原題:『Bohemian Rhapsody』
監督:ブライアン・シンガー(デクスター・フレッチャー)
脚本:アンソニー・マクカーテン
撮影:ニュートン・トーマス・サイジェル
出演:ラミ・マレック/ルーシー・ボイントン/グウィリム・リー/ベン・ハーディ/ジョゼフ・マゼロ
2018年/イギリス・アメリカ
「ボヘミアン・ラプソディ」の「真実」について
個人的にはフレディ・マーキュリーの死に際の混乱した有様を知りたかったのではあるが、「ライブ・エイド」をクライマックスにもってきた点は「ボヘミアン・ラプソディ(=自由奔放な狂想曲)」というタイトル通りの破天荒なフレディの人生をわかりやすくまとめる上においては良かったのだと思う。

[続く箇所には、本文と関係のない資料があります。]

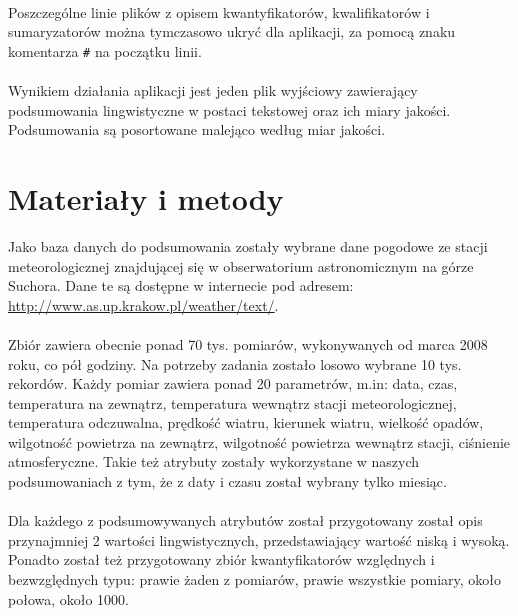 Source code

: \documentclass{classrep}
\begin{document}
\paragraph{}
Poszczególne linie plików z opisem kwantyfikatorów, kwalifikatorów i sumaryzatorów można tymczasowo ukryć dla aplikacji, za pomocą znaku komentarza \verb|#| na początku linii.

\paragraph{}
Wynikiem działania aplikacji jest jeden plik wyjściowy zawierający podsumowania lingwistyczne w postaci tekstowej oraz ich miary jakości. Podsumowania są posortowane malejąco według miar jakości.

\section{Materiały i metody}
Jako baza danych do podsumowania zostały wybrane dane pogodowe ze stacji meteorologicznej znajdującej się w obserwatorium astronomicznym na górze Suchora. Dane te są dostępne w internecie pod adresem:
\url{http://www.as.up.krakow.pl/weather/text/}.

\paragraph{}
Zbiór zawiera obecnie ponad 70 tys. pomiarów, wykonywanych od marca 2008 roku, co pół godziny. Na potrzeby zadania zostało losowo wybrane 10 tys. rekordów.
Każdy pomiar zawiera ponad 20 parametrów, m.in: data, czas, temperatura na zewnątrz, temperatura wewnątrz stacji meteorologicznej, temperatura odczuwalna, prędkość wiatru, kierunek wiatru, wielkość opadów, wilgotność powietrza na zewnątrz, wilgotność powietrza wewnątrz stacji, ciśnienie atmosferyczne. Takie też atrybuty zostały wykorzystane w naszych podsumowaniach z tym, że z daty i czasu został wybrany tylko miesiąc.

\paragraph{}
Dla każdego z podsumowywanych atrybutów został przygotowany został opis przynajmniej 2 wartości lingwistycznych, przedstawiający wartość niską i wysoką. Ponadto został też przygotowany zbiór kwantyfikatorów względnych i bezwzględnych typu: prawie żaden z pomiarów, prawie wszystkie pomiary, około połowa, około 1000.
\end{document}
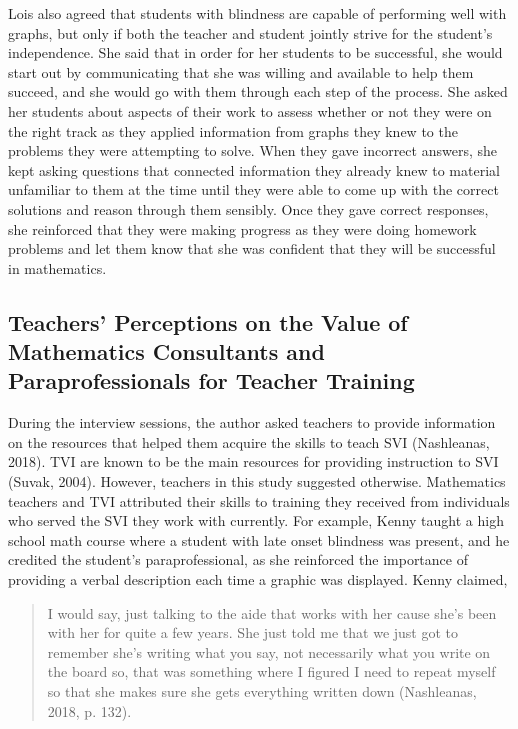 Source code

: \documentclass[11.5pt]{sig-alternate} %
\begin{document}
\begin{large}
\begin{quote}
\end{quote}

Lois also agreed that students with blindness are capable of performing well with graphs, but only if both the teacher and student jointly strive for the student's independence. She said that in order for her students to be successful, she would start out by communicating that she was willing and available to help them succeed, and she would go with them through each step of the process. She asked her students about aspects of their work to assess whether or not they were on the right track as they applied information from graphs they knew to the problems they were attempting to solve. When they gave incorrect answers, she kept asking questions that connected information they already knew to material unfamiliar to them at the time until they were able to come up with the correct solutions and reason through them sensibly. Once they gave correct responses, she reinforced that they were making progress as they were doing homework problems and let them know that she was confident that they will be successful in mathematics.
 
\subsection*{Teachers’ Perceptions on the Value of Mathematics Consultants and Paraprofessionals for Teacher Training}

During the interview sessions, the author asked teachers to provide information on the resources that helped them acquire the skills to teach SVI (Nashleanas, 2018). TVI are known to be the main resources for providing instruction to SVI (Suvak, 2004). However, teachers in this study suggested otherwise. Mathematics teachers and TVI attributed their skills to training they received from individuals who served the SVI they work with currently. For example, Kenny taught a high school math course where a student with late onset blindness was present, and he credited the student’s paraprofessional, as she reinforced the importance of providing a verbal description each time a graphic was displayed. Kenny claimed, 
 
\begin{quote}
I would say, just talking to the aide that works with her cause she’s been with her for quite a few years. She just told me that we just got to remember she’s writing what you say, not necessarily what you write on the board so, that was something where I figured I need to repeat myself so that she makes sure she gets everything written down (Nashleanas, 2018, p. 132).
\end{quote}


\end{large}
\end{document}
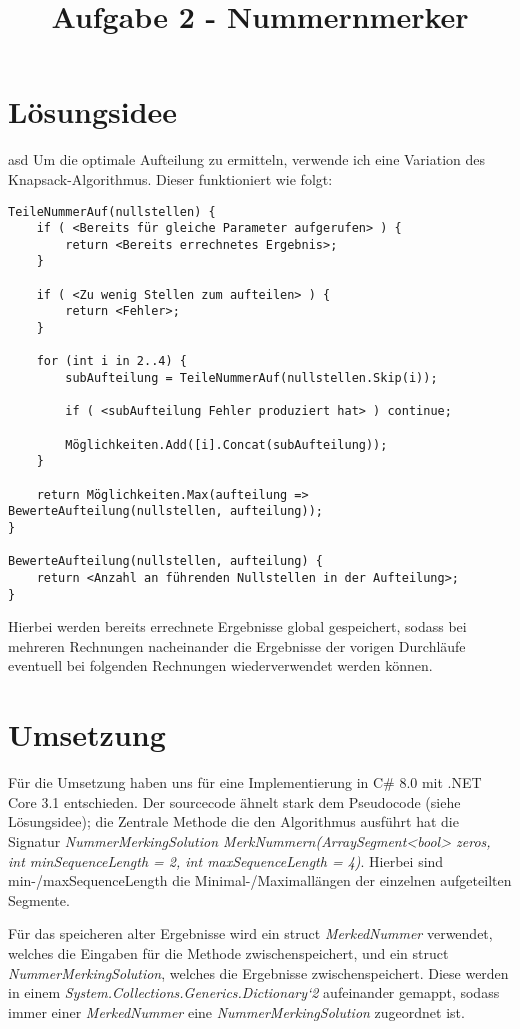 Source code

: \documentclass[12pt]{article}
\begin{document}
\title{Aufgabe 2 - Nummernmerker}

\section{Lösungsidee}
asd
Um die optimale Aufteilung zu ermitteln, verwende ich eine Variation des Knapsack-Algorithmus. Dieser funktioniert wie folgt:

\begin{lstlisting}
TeileNummerAuf(nullstellen) {
    if ( <Bereits für gleiche Parameter aufgerufen> ) {
        return <Bereits errechnetes Ergebnis>;
    }
    
    if ( <Zu wenig Stellen zum aufteilen> ) {
    	return <Fehler>;
    }

    for (int i in 2..4) {
        subAufteilung = TeileNummerAuf(nullstellen.Skip(i));

		if ( <subAufteilung Fehler produziert hat> ) continue;
		
        Möglichkeiten.Add([i].Concat(subAufteilung));
    }

    return Möglichkeiten.Max(aufteilung => BewerteAufteilung(nullstellen, aufteilung));
}

BewerteAufteilung(nullstellen, aufteilung) {
    return <Anzahl an führenden Nullstellen in der Aufteilung>;
}
\end{lstlisting}

Hierbei werden bereits errechnete Ergebnisse global gespeichert, sodass bei mehreren Rechnungen nacheinander die Ergebnisse der vorigen Durchläufe eventuell bei folgenden Rechnungen wiederverwendet werden können.

\section{Umsetzung}

Für die Umsetzung haben uns für eine Implementierung in C\# 8.0 mit .NET Core 3.1 entschieden.
Der sourcecode ähnelt stark dem Pseudocode (siehe Lösungsidee); die Zentrale Methode die den Algorithmus ausführt hat die Signatur \textit{NummerMerkingSolution MerkNummern(ArraySegment<bool> zeros, int minSequenceLength = 2, int maxSequenceLength = 4)}. Hierbei sind min-/maxSequenceLength die Minimal-/Maximallängen der einzelnen aufgeteilten Segmente.

Für das speicheren alter Ergebnisse wird ein struct \textit{MerkedNummer} verwendet, welches die Eingaben für die Methode zwischenspeichert, und ein struct \textit{NummerMerkingSolution}, welches die Ergebnisse zwischenspeichert. Diese werden in einem \textit{System.Collections.Generics.Dictionary`2} aufeinander gemappt, sodass immer einer \textit{MerkedNummer} eine \textit{NummerMerkingSolution} zugeordnet ist.
\end{document}
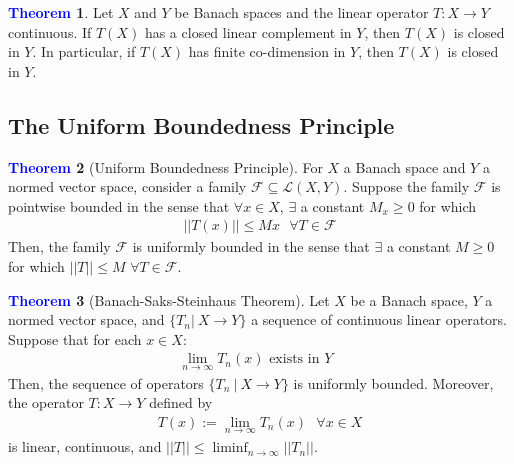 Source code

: \documentclass[11pt]{article}
\theoremstyle{definition}
\newcommand{\lop}[2]{\mathcal{L}(#1, #2)}
\theoremstyle{definition}
\newtheorem{theorem}{\textcolor{blue}{Theorem}}
\theoremstyle{definition}
\theoremstyle{remark}
\begin{document}
\begin{theorem}
	Let $X$ and $Y$ be Banach spaces and the linear operator $T: X \rightarrow Y$ continuous. If $T(X)$ has a closed linear complement in $Y$, then $T(X)$ is closed in $Y$. In particular, if $T(X)$ has finite co-dimension in $Y$, then $T(X)$ is closed in $Y$. 
\end{theorem}

\subsection{The Uniform Boundedness Principle}

\begin{theorem}[Uniform Boundedness Principle]
	For $X$ a Banach space and $Y$ a normed vector space, consider a family $\mathcal{F} \subseteq \lop{X}{Y}$. Suppose the family $\mathcal{F}$ is pointwise bounded in the sense that $\forall x \in X$, $\exists$ a constant $M_x \geq 0$ for which 
	\begin{align}
		|| T(x) || \leq M x \text{ 		} \forall T \in \mathcal{F} 	
	\end{align}
		Then, the family $\mathcal{F}$ is uniformly bounded in the sense that $\exists$ a constant $M \geq 0$ for which $ || T|| \leq M$ $\forall T \in \mathcal{F}$. 
\end{theorem}

\begin{theorem}[Banach-Saks-Steinhaus Theorem]
	Let $X$ be a Banach space, $Y$ a normed vector space, and $\{ T_n |\ X \rightarrow Y \}$ a sequence of continuous linear operators. Suppose that for each $x \in X$: 
	\begin{align}
		\lim_{n \rightarrow \infty} T_n(x) \text{ exists in $Y$ }	
	\end{align}
	Then, the sequence of operators $\{ T_n\ |\ X \rightarrow Y \}$ is uniformly bounded. Moreover, the operator $T: X \rightarrow Y$ defined by
	\begin{align}
		T(x) := \lim_{n \rightarrow \infty} T_n(x) \text{ 	} \forall x \in X 	
	\end{align}
	is linear, continuous, and $|| T || \leq \liminf_{n \rightarrow \infty} ||T_n||$. 
\end{theorem}
\end{document}
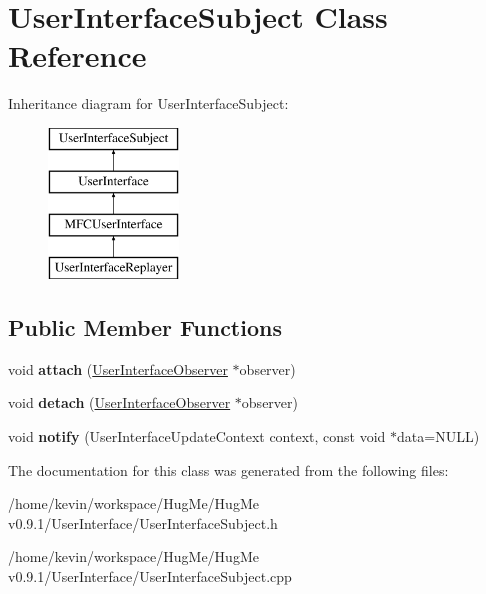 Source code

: \hypertarget{classUserInterfaceSubject}{
\section{UserInterfaceSubject Class Reference}
\label{classUserInterfaceSubject}
}
Inheritance diagram for UserInterfaceSubject:\begin{figure}[H]
\begin{center}
\leavevmode
\includegraphics[height=4.000000cm]{classUserInterfaceSubject}
\end{center}
\end{figure}
\subsection*{Public Member Functions}
\begin{DoxyCompactItemize}
\item 
\hypertarget{classUserInterfaceSubject_ac7883808bd4089614b378a8a5309b9c5}{
void {\bfseries attach} (\hyperlink{classUserInterfaceObserver}{UserInterfaceObserver} $\ast$observer)}
\label{classUserInterfaceSubject_ac7883808bd4089614b378a8a5309b9c5}

\item 
\hypertarget{classUserInterfaceSubject_a6b897c262b4f349da028dd91a8683d7e}{
void {\bfseries detach} (\hyperlink{classUserInterfaceObserver}{UserInterfaceObserver} $\ast$observer)}
\label{classUserInterfaceSubject_a6b897c262b4f349da028dd91a8683d7e}

\item 
\hypertarget{classUserInterfaceSubject_a42cbee9b83c54ca6c92d66b0385b2925}{
void {\bfseries notify} (UserInterfaceUpdateContext context, const void $\ast$data=NULL)}
\label{classUserInterfaceSubject_a42cbee9b83c54ca6c92d66b0385b2925}

\end{DoxyCompactItemize}


The documentation for this class was generated from the following files:\begin{DoxyCompactItemize}
\item 
/home/kevin/workspace/HugMe/HugMe v0.9.1/UserInterface/UserInterfaceSubject.h\item 
/home/kevin/workspace/HugMe/HugMe v0.9.1/UserInterface/UserInterfaceSubject.cpp\end{DoxyCompactItemize}
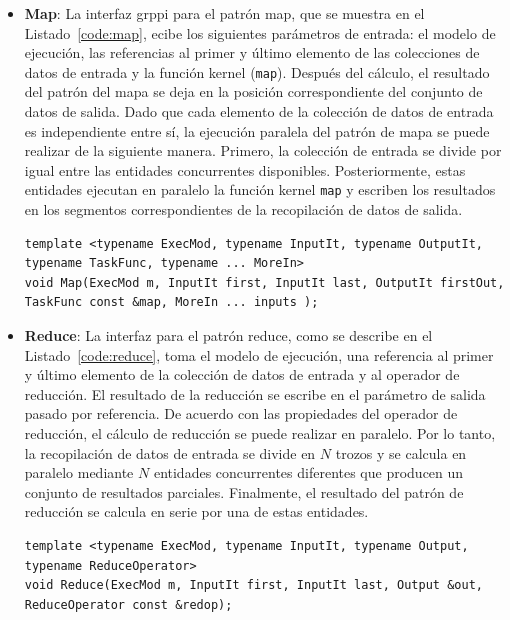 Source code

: \begin{itemize}
    \item \textbf{Map}: La interfaz \acrshort{grppi} para el patrón map, que se muestra en el Listado~\ref{code:map}, ecibe los siguientes parámetros de entrada: el modelo de ejecución, las referencias al primer y último elemento de las colecciones de datos de entrada y la función kernel (\texttt{map}). Después del cálculo, el resultado del patrón del mapa se deja en la posición correspondiente del conjunto de datos de salida. Dado que cada elemento de la colección de datos de entrada es independiente entre sí, la ejecución paralela del patrón de mapa se puede realizar de la siguiente manera. Primero, la colección de entrada se divide por igual entre las entidades concurrentes disponibles. Posteriormente, estas entidades ejecutan en paralelo la función kernel \texttt{map} y escriben los resultados en los segmentos correspondientes de la recopilación de datos de salida.
    
    \vspace{0.35cm}
    \begin{lstlisting}[frame=single,label={code:map},caption={Interfaz Map.}]
template <typename ExecMod, typename InputIt, typename OutputIt, typename TaskFunc, typename ... MoreIn>
void Map(ExecMod m, InputIt first, InputIt last, OutputIt firstOut, TaskFunc const &map, MoreIn ... inputs );
\end{lstlisting}
\vspace{0.35cm}
    
    \item \textbf{Reduce}: La interfaz para el patrón reduce, como se describe en el Listado~\ref{code:reduce}, toma el modelo de ejecución, una referencia al primer y último elemento de la colección de datos de entrada y al operador de reducción. El resultado de la reducción se escribe en el parámetro de salida pasado por referencia. De acuerdo con las propiedades del operador de reducción, el cálculo de reducción se puede realizar en paralelo. Por lo tanto, la recopilación de datos de entrada se divide en $N$ trozos y se calcula en paralelo mediante $N$ entidades concurrentes diferentes que producen un conjunto de resultados parciales. Finalmente, el resultado del patrón de reducción se calcula en serie por una de estas entidades.
    
    \vspace{0.35cm}
    \begin{lstlisting}[frame=single,label={code:reduce},caption={Interfaz Reduce.}]
template <typename ExecMod, typename InputIt, typename Output, typename ReduceOperator>
void Reduce(ExecMod m, InputIt first, InputIt last, Output &out, ReduceOperator const &redop);
\end{lstlisting}
\vspace{0.35cm}
    

\end{itemize}
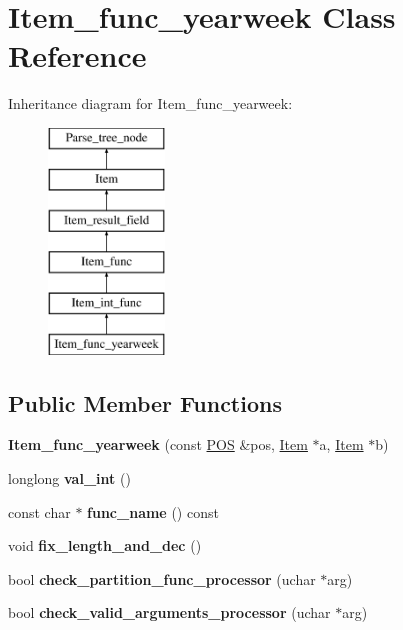 \hypertarget{classItem__func__yearweek}{}\section{Item\+\_\+func\+\_\+yearweek Class Reference}
\label{classItem__func__yearweek}
Inheritance diagram for Item\+\_\+func\+\_\+yearweek\+:\begin{figure}[H]
\begin{center}
\leavevmode
\includegraphics[height=6.000000cm]{classItem__func__yearweek}
\end{center}
\end{figure}
\subsection*{Public Member Functions}
\begin{DoxyCompactItemize}
\item 
\mbox{\label{classItem__func__yearweek_a92b9bf34fa30887ec6fe26071e88ecc3}} 
{\bfseries Item\+\_\+func\+\_\+yearweek} (const \mbox{\hyperlink{structYYLTYPE}{P\+OS}} \&pos, \mbox{\hyperlink{classItem}{Item}} $\ast$a, \mbox{\hyperlink{classItem}{Item}} $\ast$b)
\item 
\mbox{\label{classItem__func__yearweek_ad49c4e9543657ab06cfe1b8b2cc49b67}} 
longlong {\bfseries val\+\_\+int} ()
\item 
\mbox{\label{classItem__func__yearweek_aa6bd9bfe7cfe42f054d18c0bf0e118ff}} 
const char $\ast$ {\bfseries func\+\_\+name} () const
\item 
\mbox{\label{classItem__func__yearweek_a20f060b8cf031cba190e259f3699fcca}} 
void {\bfseries fix\+\_\+length\+\_\+and\+\_\+dec} ()
\item 
\mbox{\label{classItem__func__yearweek_a553e164eca5b22160c5d822c7884ca83}} 
bool {\bfseries check\+\_\+partition\+\_\+func\+\_\+processor} (uchar $\ast$arg)
\item 
\mbox{\label{classItem__func__yearweek_af635ce52c09617ad5a09d4649122b66e}} 
bool {\bfseries check\+\_\+valid\+\_\+arguments\+\_\+processor} (uchar $\ast$arg)
\end{DoxyCompactItemize}
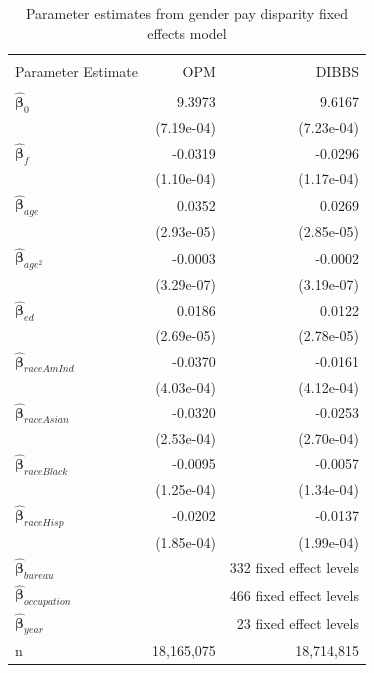 \documentclass[10pt, letterpaper]{article}
\newcommand{\mest}[1]{\hat{\bm{#1}}}
\begin{document}
\begin{spacing}{1.0}
\begin{table}[h]
    \centering
    \caption{Parameter estimates from gender pay disparity fixed effects model}
    \label{table:GenderPayOLS}
    \begin{tabular}{lrr}
        \hline\\[-10pt]
        Parameter Estimate & OPM & DIBBS \\ 
        \hline\\[-6pt]
        \hspace{10pt} $\mest{\beta}_0$ & 9.3973 & 9.6167 \\ 
        & (7.19e-04) & (7.23e-04) \\ 
        \hspace{10pt} $\mest{\beta}_f$ & -0.0319 & -0.0296 \\ 
        & (1.10e-04) & (1.17e-04) \\ 
        \hspace{10pt} $\mest{\beta}_{age}$ & 0.0352 & 0.0269 \\ 
        & (2.93e-05) & (2.85e-05) \\ 
        \hspace{10pt} $\mest{\beta}_{age^2}$ & -0.0003 & -0.0002 \\ 
        & (3.29e-07) & (3.19e-07) \\ 
        \hspace{10pt} $\mest{\beta}_{ed}$ & 0.0186 & 0.0122 \\ 
        & (2.69e-05) & (2.78e-05) \\ 
        \hspace{10pt} $\mest{\beta}_{raceAmInd}$ & -0.0370 & -0.0161 \\ 
        & (4.03e-04) & (4.12e-04) \\ 
        \hspace{10pt} $\mest{\beta}_{raceAsian}$ & -0.0320 & -0.0253 \\ 
        & (2.53e-04) & (2.70e-04) \\ 
        \hspace{10pt} $\mest{\beta}_{raceBlack}$ & -0.0095 & -0.0057 \\ 
        & (1.25e-04) & (1.34e-04) \\ 
        \hspace{10pt} $\mest{\beta}_{raceHisp}$ & -0.0202 & -0.0137 \\ 
        & (1.85e-04) & (1.99e-04) \\ 
        \hspace{10pt} $\mest{\beta}_{bureau}$ & & 332 fixed effect levels \\ 
        \hspace{10pt} $\mest{\beta}_{occupation}$ & & 466 fixed effect levels \\ 
        \hspace{10pt} $\mest{\beta}_{year}$ & & 23 fixed effect levels \\
        \hspace{10pt} n & 18,165,075 & 18,714,815 \\[4pt]
        \hline
    \end{tabular}
\end{table}


\end{spacing}
\end{document}
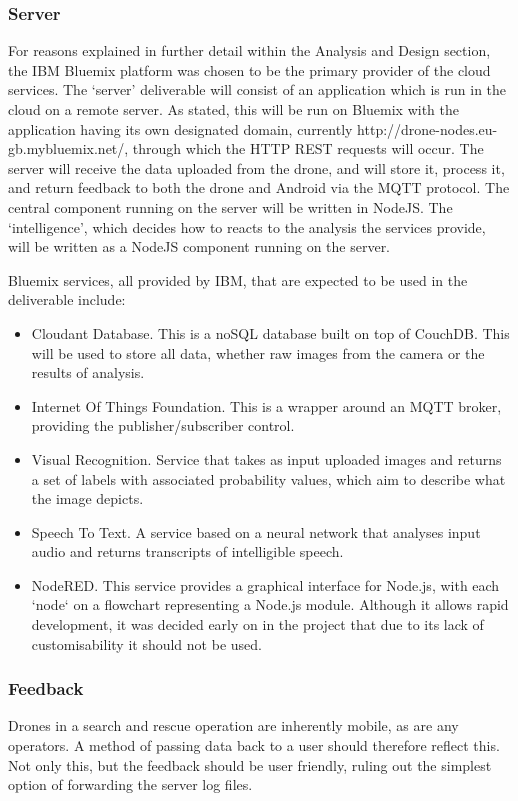 \documentclass{article}
\begin{document}
\subsubsection{Server}
For reasons explained in further detail within the Analysis and Design section, the IBM Bluemix platform was chosen to be the primary provider of the cloud services. The `server' deliverable will consist of an application which is run in the cloud on a remote server. As stated, this will be run on Bluemix with the application having its own designated domain, currently http://drone-nodes.eu-gb.mybluemix.net/, through which the HTTP REST requests will occur. The server will receive the data uploaded from the drone, and will store it, process it, and return feedback to both the drone and Android via the MQTT protocol. The central component running on the server will be written in NodeJS. The `intelligence', which decides how to reacts to the analysis the services provide, will be written as a NodeJS component running on the server.

Bluemix services, all provided by IBM, that are expected to be used in the deliverable include:
\begin{itemize}
    \item Cloudant Database. This is a noSQL database built on top of CouchDB. This will be used to store all data, whether raw images from the camera or the results of analysis.
    \item Internet Of Things Foundation. This is a wrapper around an MQTT broker, providing the publisher/subscriber control.
    \item Visual Recognition. Service that takes as input uploaded images and returns a set of labels with associated probability values, which aim to describe what the image depicts.
    \item Speech To Text. A service based on a neural network that analyses input audio and returns transcripts of intelligible speech.
    \item NodeRED. This service provides a graphical interface for Node.js, with each `node` on a flowchart representing a Node.js module. Although it allows rapid development, it was decided early on in the project that due to its lack of customisability it should not be used. 
\end{itemize}


\subsubsection{Feedback}\label{Feedback}
Drones in a search and rescue operation are inherently mobile, as are any operators. A method of passing data back to a user should therefore reflect this. Not only this, but the feedback should be user friendly, ruling out the simplest option of forwarding the server log files.
\end{document}
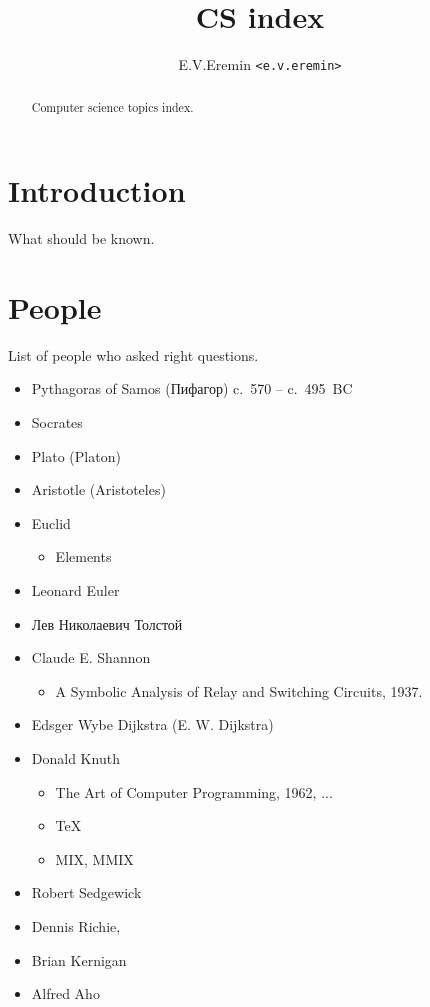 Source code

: \documentclass[12pt,a4paper]{article}
\begin{document}
\title{CS index}
\author{E.V.Eremin \texttt{<e.v.eremin>}}

\maketitle

\begin{abstract}
Computer science topics index.
\end{abstract}

\section{Introduction}

What should be known.

\section{People}

List of people who asked right questions.

\begin{itemize}
\item Pythagoras of Samos (Пифагор) c.~570 – c.~495~BC
\item Socrates
\item Plato (Platon)
\item Aristotle (Aristoteles)
\item Euclid
	\begin{itemize}
	\item Elements
	\end{itemize}
\item Leonard Euler
\item Лев Николаевич Толстой
\item Claude E. Shannon
	\begin{itemize}
	\item A Symbolic Analysis of Relay and Switching Circuits, 1937.
	\end{itemize}
\item Edsger Wybe Dijkstra (E. W. Dijkstra)
\item Donald Knuth
	\begin{itemize}
	\item The Art of Computer Programming, 1962, ...
	\item \TeX
	\item MIX, MMIX
	\end{itemize}
\item Robert Sedgewick
\item Dennis Richie,
\item Brian Kernigan
\item Alfred Aho
\end{itemize}
\end{document}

何よりもクイーンの「ボヘミアン・ラプソディ」という謎めいた曲の真意が明らかにされたことが本作の収穫だと思うのだが、まずは和訳してみたいと思う。
「Bohemian Rhapsody」 Queen 日本語訳
これは実人生なのか?
それともただの空想なのか?
地滑りに巻き込まれたようで
現実から逃げ出せない
君は目を見開いて
空を見上げてみればいいんだ
僕はただの憐れな少年で
共感など必要とはしていない
だって僕は夢中になったとたんに冷めてしまうし
感情の起伏も適当な感じで
どっちにしたところで風は吹くのだから
それは僕にとっては重要なことではないんだ
(他の人はともかく)僕にとってはね
ママ、僕は「男性」というものを殺してしまった
彼の頭に銃口を突き付けて
僕が引き金を引いてしまったら
彼は死んでしまったんだ
ママ、人生が始まったばかりだというのに
「僕」は死んでしまい全てをなげうってしまったんだ
ママ、僕はあなたを泣かせるつもりはなかったけれど
もしも明日の今頃、僕がもう戻ってこなくても
まるで何事も起こらなかったかのように
人生を送って欲しい
「僕の時代」が来るのが遅すぎたようだ
僕は体の芯からぞくぞくさせられ
ずっと体がむずむずするんだ
みんな、さようなら
僕は行かなくてはならないんだ
全員を置き去りにしてでも真実と対峙しなければならないんだ
ママ、僕は死にたくはない
時々、僕は生まれてこなければよかったと思うんだ
僕には男の小さな影が見える
スカラムーシュ(からいばりする臆病者)よ
ファンダンゴを踊ってくれないか?
落雷と稲妻が僕を恐れさせる
ガリレオ
ガリレオ
ガリレオ
フィガロ(機知にあふれたうそつき)
マグ二フィコ(貴族)
でも僕は憐れな少年で誰にも愛されない
(彼は貧困層出身の憐れな少年)
(彼の命をこの極悪非道な状況から救ってやれよ)
夢中になったとたんに冷めてしまうのだから
僕を解放してくれないか?
(神にかけてでも俺たちはおまえを離さない)彼を解放してやれ
(神にかけてでも俺たちはおまえを離さない)彼を解放してやれ
(神にかけてでも俺たちはおまえを離さない)彼を解放してやれ
(俺たちはおまえを離さない)彼を解放してやれ
(俺たちはおまえを離さない)彼を解放してやれ
ダメだ
ママ、僕を解放してほしい
ベルゼブルという悪魔の首領が僕のために
一匹の悪魔を確保した
僕のために
だからおまえは僕に石をぶつけて
僕の目に唾を吐きかけられると思っているんだな
だからおまえは僕を愛せると思っているし
僕には見込みがないものとして見捨てることもできると思っているんだな
そんなことは僕に対してできないだろう?
ただ出て行けばいいんだ
こんな場所からすぐに出て行くべきなんだ
重要なことなど存在しないんだ
誰だって理解できるはずさ
それは僕にとっては重要なことではないんだ
どっちにしたところで風は吹くのだから
「ボヘミアン・ラプソディ」とはフレディ・マーキュリーが自分の「男性性」を「殺した」ことにより自分にとってはどうでもよかったのだが周囲が騒ぎ出し、ガリレオ・ガリレイのように異端審問にかけられ、イエス・キリストのように虐げられ、母親の期待には添えられなかったとしても、こんなつまらない世界から新たな世界へと抜け出して生きていくという宣言のような曲なのである。